====== Dataset entries

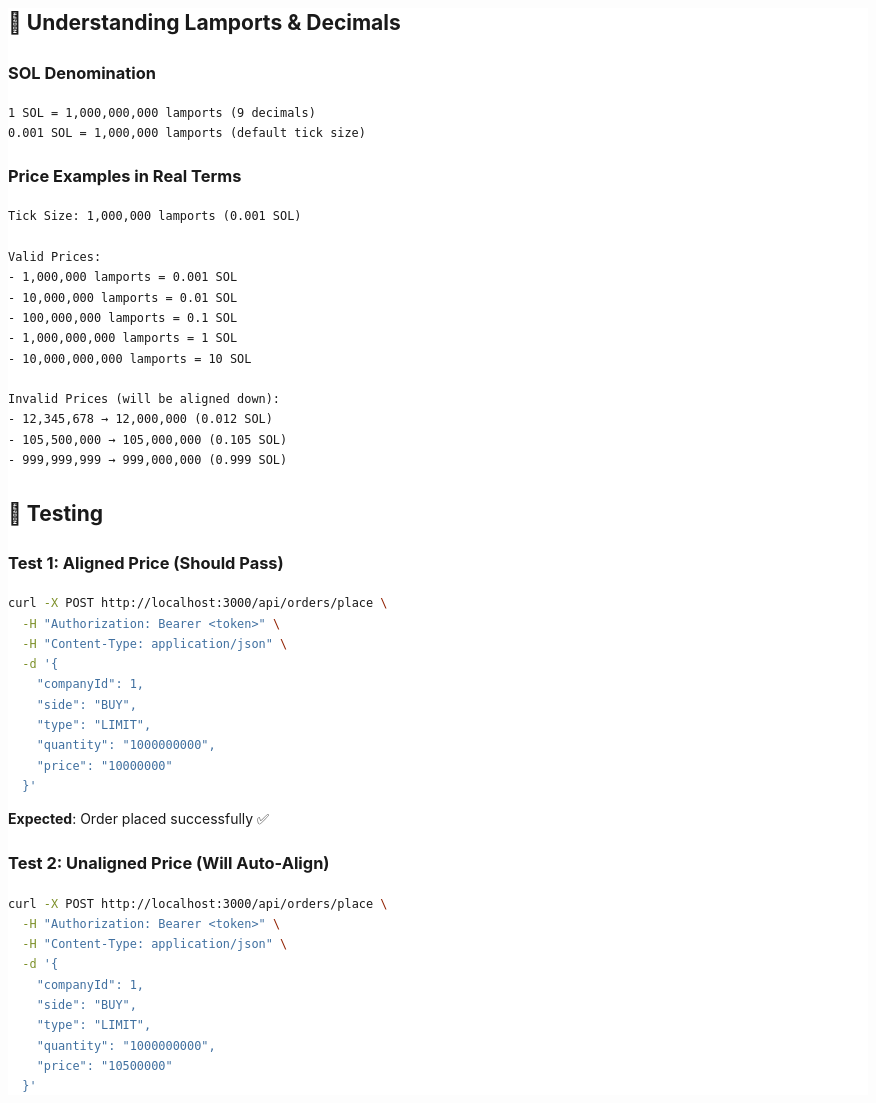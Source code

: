 ## 🔢 Understanding Lamports & Decimals

### SOL Denomination
```
1 SOL = 1,000,000,000 lamports (9 decimals)
0.001 SOL = 1,000,000 lamports (default tick size)
```

### Price Examples in Real Terms
```
Tick Size: 1,000,000 lamports (0.001 SOL)

Valid Prices:
- 1,000,000 lamports = 0.001 SOL
- 10,000,000 lamports = 0.01 SOL
- 100,000,000 lamports = 0.1 SOL
- 1,000,000,000 lamports = 1 SOL
- 10,000,000,000 lamports = 10 SOL

Invalid Prices (will be aligned down):
- 12,345,678 → 12,000,000 (0.012 SOL)
- 105,500,000 → 105,000,000 (0.105 SOL)
- 999,999,999 → 999,000,000 (0.999 SOL)
```

## 🧪 Testing

### Test 1: Aligned Price (Should Pass)
```bash
curl -X POST http://localhost:3000/api/orders/place \
  -H "Authorization: Bearer <token>" \
  -H "Content-Type: application/json" \
  -d '{
    "companyId": 1,
    "side": "BUY",
    "type": "LIMIT",
    "quantity": "1000000000",
    "price": "10000000"
  }'
```

**Expected**: Order placed successfully ✅

### Test 2: Unaligned Price (Will Auto-Align)
```bash
curl -X POST http://localhost:3000/api/orders/place \
  -H "Authorization: Bearer <token>" \
  -H "Content-Type: application/json" \
  -d '{
    "companyId": 1,
    "side": "BUY",
    "type": "LIMIT",
    "quantity": "1000000000",
    "price": "10500000"
  }'
```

============

:: What to work on ::
Copy all entries exactly; skip pictures.

:: Problem solution ::
Source code

: ## 🔢 Understanding Lamports & Decimals

### SOL Denomination
```
1 SOL = 1,000,000,000 lamports (9 decimals)
0.001 SOL = 1,000,000 lamports (default tick size)
```

### Price Examples in Real Terms
```
Tick Size: 1,000,000 lamports (0.001 SOL)

Valid Prices:
- 1,000,000 lamports = 0.001 SOL
- 10,000,000 lamports = 0.01 SOL
- 100,000,000 lamports = 0.1 SOL
- 1,000,000,000 lamports = 1 SOL
- 10,000,000,000 lamports = 10 SOL

Invalid Prices (will be aligned down):
- 12,345,678 → 12,000,000 (0.012 SOL)
- 105,500,000 → 105,000,000 (0.105 SOL)
- 999,999,999 → 999,000,000 (0.999 SOL)
```

## 🧪 Testing

### Test 1: Aligned Price (Should Pass)
```bash
curl -X POST http://localhost:3000/api/orders/place \
  -H "Authorization: Bearer <token>" \
  -H "Content-Type: application/json" \
  -d '{
    "companyId": 1,
    "side": "BUY",
    "type": "LIMIT",
    "quantity": "1000000000",
    "price": "10000000"
  }'
```

**Expected**: Order placed successfully ✅

### Test 2: Unaligned Price (Will Auto-Align)
```bash
curl -X POST http://localhost:3000/api/orders/place \
  -H "Authorization: Bearer <token>" \
  -H "Content-Type: application/json" \
  -d '{
    "companyId": 1,
    "side": "BUY",
    "type": "LIMIT",
    "quantity": "1000000000",
    "price": "10500000"
  }'
```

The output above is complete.